Floramel toyed with a metal box with wires hanging out of it. “Much of their work was deemed criminal until recently, much like the work of my people was.”
I thought about that and some of the things I’d seen the Investigator get up to down here. Earth didn’t know the half of it, and I hoped they never would.
Finally, we saw a wan light up ahead. It flickered out as we approached. Cast again into darkness, we lit our own personal lights up on our tappers, raising our arms high so we could see in the gloom.
“What was that?” Floramel asked me. “I got the impression someone ahead doused a light upon seeing us.”
“That’s very possible. The Dust World people… well, they aren’t always as friendly and kind-hearted as they might be.”
She gave me a strange look then slowed down. Soon, she was walking behind instead of beside me as we advanced deeper into the tunnels. That was a damned smart idea on her part, so I didn’t remark upon it.

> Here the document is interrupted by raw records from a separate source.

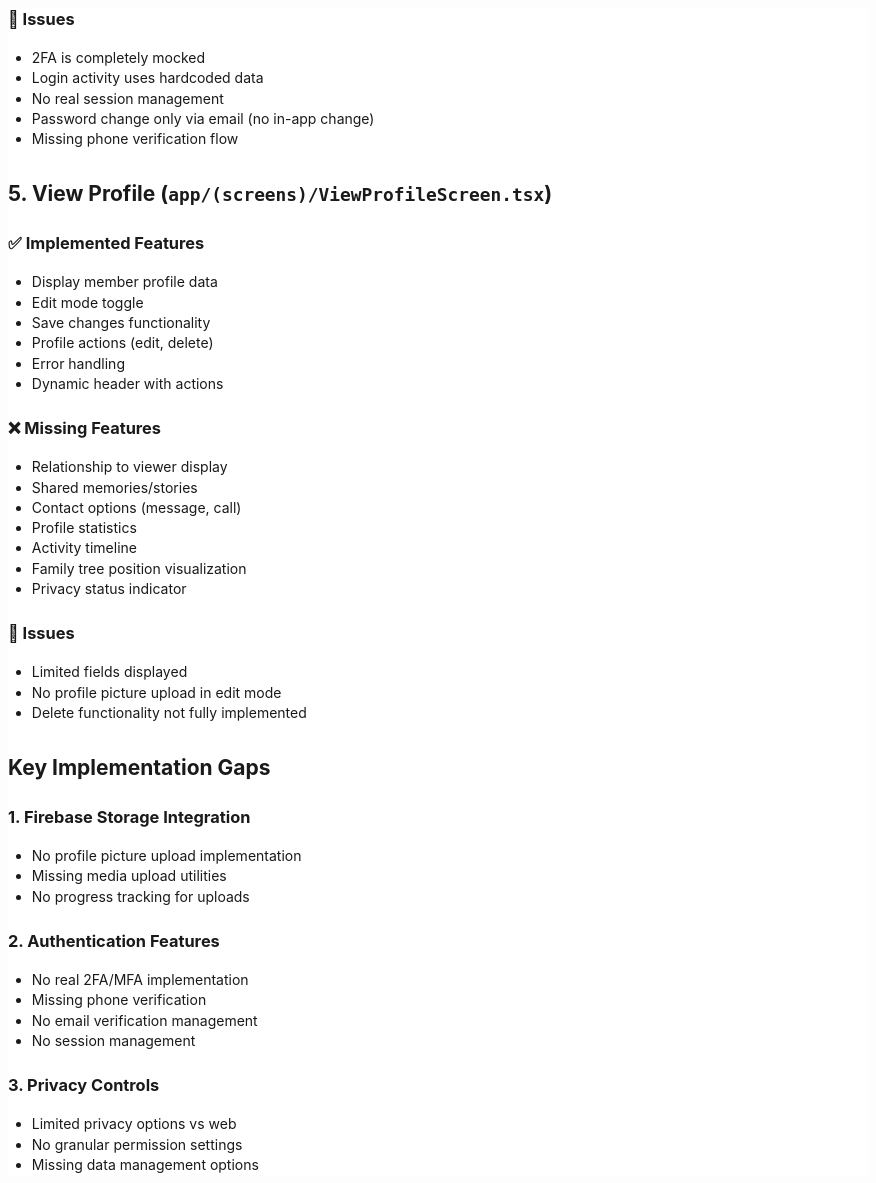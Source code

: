 ### 🔧 Issues
- 2FA is completely mocked
- Login activity uses hardcoded data
- No real session management
- Password change only via email (no in-app change)
- Missing phone verification flow

## 5. View Profile (`app/(screens)/ViewProfileScreen.tsx`)

### ✅ Implemented Features
- Display member profile data
- Edit mode toggle
- Save changes functionality
- Profile actions (edit, delete)
- Error handling
- Dynamic header with actions

### ❌ Missing Features
- Relationship to viewer display
- Shared memories/stories
- Contact options (message, call)
- Profile statistics
- Activity timeline
- Family tree position visualization
- Privacy status indicator

### 🔧 Issues
- Limited fields displayed
- No profile picture upload in edit mode
- Delete functionality not fully implemented

## Key Implementation Gaps

### 1. **Firebase Storage Integration**
- No profile picture upload implementation
- Missing media upload utilities
- No progress tracking for uploads

### 2. **Authentication Features**
- No real 2FA/MFA implementation
- Missing phone verification
- No email verification management
- No session management

### 3. **Privacy Controls**
- Limited privacy options vs web
- No granular permission settings
- Missing data management options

When we reached the point where the lights had gone out, I lifted a hand to my cheek and called out loudly.
“Investigator! This is James McGill. I’m here to make a social call.”
For a few seconds, no one spoke. But then the light went on ahead of us again, shining from another dark cave entrance.
“That’s not the same spot that was lit before. James… I don’t like this place.”
“Don’t worry overly much. If he kills us, he’ll probably put us in line for a revive back on Earth.”
“We’re not even supposed to be on this world.”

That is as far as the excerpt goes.